> [Data for this exercise]:
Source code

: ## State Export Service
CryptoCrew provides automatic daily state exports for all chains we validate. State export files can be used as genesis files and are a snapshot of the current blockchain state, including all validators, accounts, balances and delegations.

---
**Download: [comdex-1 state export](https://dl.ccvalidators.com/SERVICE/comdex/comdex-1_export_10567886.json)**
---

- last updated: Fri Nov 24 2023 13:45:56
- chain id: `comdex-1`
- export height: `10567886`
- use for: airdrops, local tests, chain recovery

> [Brief]:
Examine the entries and say how many of their lines hold the word "comdex". No other words should accompany the number.

> [Answer to the problem]:
2